*** Opening Exercise material ***

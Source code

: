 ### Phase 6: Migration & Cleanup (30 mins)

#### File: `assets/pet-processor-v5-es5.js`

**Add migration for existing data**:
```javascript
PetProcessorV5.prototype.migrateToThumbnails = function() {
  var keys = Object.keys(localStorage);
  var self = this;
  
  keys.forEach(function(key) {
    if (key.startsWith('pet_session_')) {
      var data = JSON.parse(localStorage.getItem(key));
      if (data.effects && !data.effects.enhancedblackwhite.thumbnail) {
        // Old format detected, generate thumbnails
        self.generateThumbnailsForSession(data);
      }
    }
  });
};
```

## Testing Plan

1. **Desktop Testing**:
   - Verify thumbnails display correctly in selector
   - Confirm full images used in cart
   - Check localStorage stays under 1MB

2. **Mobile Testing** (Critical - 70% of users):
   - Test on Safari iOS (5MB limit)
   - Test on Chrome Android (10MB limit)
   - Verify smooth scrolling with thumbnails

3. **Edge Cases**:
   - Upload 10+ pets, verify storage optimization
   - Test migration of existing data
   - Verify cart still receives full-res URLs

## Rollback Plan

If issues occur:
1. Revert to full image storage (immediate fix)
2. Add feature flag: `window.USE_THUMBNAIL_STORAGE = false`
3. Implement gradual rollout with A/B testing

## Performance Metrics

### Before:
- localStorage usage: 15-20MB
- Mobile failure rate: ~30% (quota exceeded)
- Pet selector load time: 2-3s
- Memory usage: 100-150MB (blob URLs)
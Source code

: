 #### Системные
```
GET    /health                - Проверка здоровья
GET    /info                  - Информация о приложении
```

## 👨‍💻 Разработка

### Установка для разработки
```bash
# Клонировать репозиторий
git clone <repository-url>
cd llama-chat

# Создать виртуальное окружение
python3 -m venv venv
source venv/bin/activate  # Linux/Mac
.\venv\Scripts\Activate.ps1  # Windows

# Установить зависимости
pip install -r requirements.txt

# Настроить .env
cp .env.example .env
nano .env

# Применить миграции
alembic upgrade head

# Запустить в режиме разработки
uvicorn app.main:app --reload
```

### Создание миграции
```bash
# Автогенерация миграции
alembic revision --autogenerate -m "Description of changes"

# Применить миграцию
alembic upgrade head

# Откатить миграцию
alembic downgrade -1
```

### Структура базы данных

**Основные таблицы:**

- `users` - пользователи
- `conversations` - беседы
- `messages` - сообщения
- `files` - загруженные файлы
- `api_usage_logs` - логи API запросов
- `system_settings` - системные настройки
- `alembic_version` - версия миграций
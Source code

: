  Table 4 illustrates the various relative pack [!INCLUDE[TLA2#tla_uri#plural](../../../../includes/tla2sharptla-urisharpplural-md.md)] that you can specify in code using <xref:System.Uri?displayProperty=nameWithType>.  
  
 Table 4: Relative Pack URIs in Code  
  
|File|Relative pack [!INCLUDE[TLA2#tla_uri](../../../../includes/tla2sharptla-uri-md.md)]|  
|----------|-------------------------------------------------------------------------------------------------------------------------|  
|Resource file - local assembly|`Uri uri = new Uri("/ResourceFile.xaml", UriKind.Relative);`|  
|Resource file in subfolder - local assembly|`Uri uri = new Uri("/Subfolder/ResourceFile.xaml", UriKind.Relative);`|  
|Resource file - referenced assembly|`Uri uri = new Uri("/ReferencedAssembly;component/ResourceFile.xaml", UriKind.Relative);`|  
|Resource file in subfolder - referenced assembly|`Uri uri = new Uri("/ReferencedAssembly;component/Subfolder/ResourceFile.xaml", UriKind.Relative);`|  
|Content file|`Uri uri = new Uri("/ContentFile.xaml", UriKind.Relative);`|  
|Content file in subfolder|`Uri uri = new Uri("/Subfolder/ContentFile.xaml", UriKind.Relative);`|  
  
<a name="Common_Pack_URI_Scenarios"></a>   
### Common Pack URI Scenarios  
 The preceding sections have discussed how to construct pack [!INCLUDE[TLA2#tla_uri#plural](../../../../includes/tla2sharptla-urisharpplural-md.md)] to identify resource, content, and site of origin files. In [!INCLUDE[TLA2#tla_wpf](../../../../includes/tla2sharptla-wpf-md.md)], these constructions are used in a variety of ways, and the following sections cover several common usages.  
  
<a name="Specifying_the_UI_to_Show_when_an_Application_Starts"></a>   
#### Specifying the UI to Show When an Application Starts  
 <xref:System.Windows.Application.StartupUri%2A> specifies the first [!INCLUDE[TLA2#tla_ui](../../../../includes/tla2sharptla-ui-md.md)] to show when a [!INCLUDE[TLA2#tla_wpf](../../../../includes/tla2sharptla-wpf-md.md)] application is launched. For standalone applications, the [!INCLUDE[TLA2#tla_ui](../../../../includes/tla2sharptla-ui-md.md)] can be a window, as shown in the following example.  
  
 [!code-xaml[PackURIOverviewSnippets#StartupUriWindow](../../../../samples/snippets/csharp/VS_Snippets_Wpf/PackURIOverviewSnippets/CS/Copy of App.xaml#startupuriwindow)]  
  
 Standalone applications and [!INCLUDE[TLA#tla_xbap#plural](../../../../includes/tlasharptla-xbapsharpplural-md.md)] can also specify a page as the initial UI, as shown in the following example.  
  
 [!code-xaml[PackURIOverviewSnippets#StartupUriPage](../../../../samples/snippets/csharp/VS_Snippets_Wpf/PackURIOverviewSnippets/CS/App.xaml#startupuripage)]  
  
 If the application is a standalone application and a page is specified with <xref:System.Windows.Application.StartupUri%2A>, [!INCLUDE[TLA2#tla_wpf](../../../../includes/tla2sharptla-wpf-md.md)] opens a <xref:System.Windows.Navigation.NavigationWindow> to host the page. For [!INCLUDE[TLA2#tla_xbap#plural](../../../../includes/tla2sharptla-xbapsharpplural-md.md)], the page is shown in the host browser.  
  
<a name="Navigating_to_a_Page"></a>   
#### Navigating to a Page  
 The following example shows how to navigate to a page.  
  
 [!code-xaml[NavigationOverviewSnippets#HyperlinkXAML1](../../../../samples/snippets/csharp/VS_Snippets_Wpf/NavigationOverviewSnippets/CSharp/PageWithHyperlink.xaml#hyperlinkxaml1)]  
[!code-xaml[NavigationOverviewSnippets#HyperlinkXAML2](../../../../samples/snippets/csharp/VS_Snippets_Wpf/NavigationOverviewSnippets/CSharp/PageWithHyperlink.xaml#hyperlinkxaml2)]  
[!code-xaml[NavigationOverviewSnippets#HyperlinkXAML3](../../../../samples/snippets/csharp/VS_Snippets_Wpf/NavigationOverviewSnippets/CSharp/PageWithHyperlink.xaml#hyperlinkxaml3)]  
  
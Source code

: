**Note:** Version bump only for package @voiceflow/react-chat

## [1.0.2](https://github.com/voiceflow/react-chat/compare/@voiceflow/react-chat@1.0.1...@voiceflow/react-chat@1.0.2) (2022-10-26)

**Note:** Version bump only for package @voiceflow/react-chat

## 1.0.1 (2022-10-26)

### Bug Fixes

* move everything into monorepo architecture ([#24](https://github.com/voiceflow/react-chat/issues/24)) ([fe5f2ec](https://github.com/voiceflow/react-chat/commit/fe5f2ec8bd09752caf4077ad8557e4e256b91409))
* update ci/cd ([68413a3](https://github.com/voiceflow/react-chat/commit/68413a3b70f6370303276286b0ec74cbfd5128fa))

*** Closing Exercise material ***

— Assignment —
Please give an exact copy of the entries above, from the line with "- загруженные файлы" down to the line with "code using <xref:System.Uri?displayProperty=nameWithType>.", inclusive, and nothing else.

— Response to this task —
- `files` - загруженные файлы
- `api_usage_logs` - логи API запросов
- `system_settings` - системные настройки
- `alembic_version` - версия миграций
Source code

:  Table 4 illustrates the various relative pack [!INCLUDE[TLA2#tla_uri#plural](../../../../includes/tla2sharptla-urisharpplural-md.md)] that you can specify in code using <xref:System.Uri?displayProperty=nameWithType>.  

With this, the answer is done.